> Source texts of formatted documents
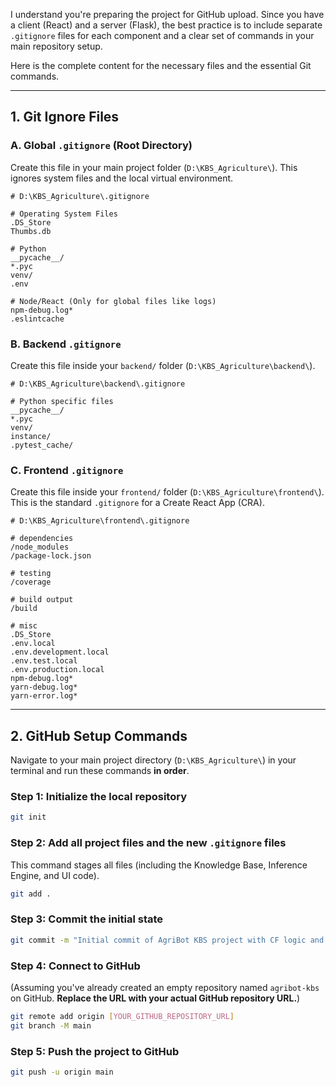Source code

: I understand you're preparing the project for GitHub upload. Since you have a client (React) and a server (Flask), the best practice is to include separate `.gitignore` files for each component and a clear set of commands in your main repository setup.

Here is the complete content for the necessary files and the essential Git commands.

-----

## 1\. Git Ignore Files

### **A. Global `.gitignore` (Root Directory)**

Create this file in your main project folder (`D:\KBS_Agriculture\`). This ignores system files and the local virtual environment.

```gitignore
# D:\KBS_Agriculture\.gitignore

# Operating System Files
.DS_Store
Thumbs.db

# Python
__pycache__/
*.pyc
venv/
.env

# Node/React (Only for global files like logs)
npm-debug.log*
.eslintcache
```

### **B. Backend `.gitignore`**

Create this file inside your `backend/` folder (`D:\KBS_Agriculture\backend\`).

```gitignore
# D:\KBS_Agriculture\backend\.gitignore

# Python specific files
__pycache__/
*.pyc
venv/
instance/
.pytest_cache/
```

### **C. Frontend `.gitignore`**

Create this file inside your `frontend/` folder (`D:\KBS_Agriculture\frontend\`). This is the standard `.gitignore` for a Create React App (CRA).

```gitignore
# D:\KBS_Agriculture\frontend\.gitignore

# dependencies
/node_modules
/package-lock.json

# testing
/coverage

# build output
/build

# misc
.DS_Store
.env.local
.env.development.local
.env.test.local
.env.production.local
npm-debug.log*
yarn-debug.log*
yarn-error.log*
```

-----

## 2\. GitHub Setup Commands

Navigate to your main project directory (`D:\KBS_Agriculture\`) in your terminal and run these commands **in order**.

### Step 1: Initialize the local repository

```bash
git init
```

### Step 2: Add all project files and the new `.gitignore` files

This command stages all files (including the Knowledge Base, Inference Engine, and UI code).

```bash
git add .
```

### Step 3: Commit the initial state

```bash
git commit -m "Initial commit of AgriBot KBS project with CF logic and multi-step UI."
```

### Step 4: Connect to GitHub

(Assuming you've already created an empty repository named `agribot-kbs` on GitHub. **Replace the URL with your actual GitHub repository URL.**)

```bash
git remote add origin [YOUR_GITHUB_REPOSITORY_URL]
git branch -M main
```

### Step 5: Push the project to GitHub

```bash
git push -u origin main
```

> The task
With no pictures included, write out the entries exactly.

> Output of the task
Source code

: I understand you're preparing the project for GitHub upload. Since you have a client (React) and a server (Flask), the best practice is to include separate `.gitignore` files for each component and a clear set of commands in your main repository setup.

Here is the complete content for the necessary files and the essential Git commands.

-----

## 1\. Git Ignore Files

### **A. Global `.gitignore` (Root Directory)**

Create this file in your main project folder (`D:\KBS_Agriculture\`). This ignores system files and the local virtual environment.

```gitignore
# D:\KBS_Agriculture\.gitignore

# Operating System Files
.DS_Store
Thumbs.db

# Python
__pycache__/
*.pyc
venv/
.env

# Node/React (Only for global files like logs)
npm-debug.log*
.eslintcache
```

### **B. Backend `.gitignore`**

Create this file inside your `backend/` folder (`D:\KBS_Agriculture\backend\`).

```gitignore
# D:\KBS_Agriculture\backend\.gitignore

# Python specific files
__pycache__/
*.pyc
venv/
instance/
.pytest_cache/
```

### **C. Frontend `.gitignore`**

Create this file inside your `frontend/` folder (`D:\KBS_Agriculture\frontend\`). This is the standard `.gitignore` for a Create React App (CRA).

```gitignore
# D:\KBS_Agriculture\frontend\.gitignore

# dependencies
/node_modules
/package-lock.json

# testing
/coverage

# build output
/build

# misc
.DS_Store
.env.local
.env.development.local
.env.test.local
.env.production.local
npm-debug.log*
yarn-debug.log*
yarn-error.log*
```

-----

## 2\. GitHub Setup Commands

Navigate to your main project directory (`D:\KBS_Agriculture\`) in your terminal and run these commands **in order**.

### Step 1: Initialize the local repository

```bash
git init
```

### Step 2: Add all project files and the new `.gitignore` files

This command stages all files (including the Knowledge Base, Inference Engine, and UI code).

```bash
git add .
```

### Step 3: Commit the initial state

```bash
git commit -m "Initial commit of AgriBot KBS project with CF logic and multi-step UI."
```

### Step 4: Connect to GitHub

(Assuming you've already created an empty repository named `agribot-kbs` on GitHub. **Replace the URL with your actual GitHub repository URL.**)

```bash
git remote add origin [YOUR_GITHUB_REPOSITORY_URL]
git branch -M main
```

### Step 5: Push the project to GitHub

```bash
git push -u origin main
```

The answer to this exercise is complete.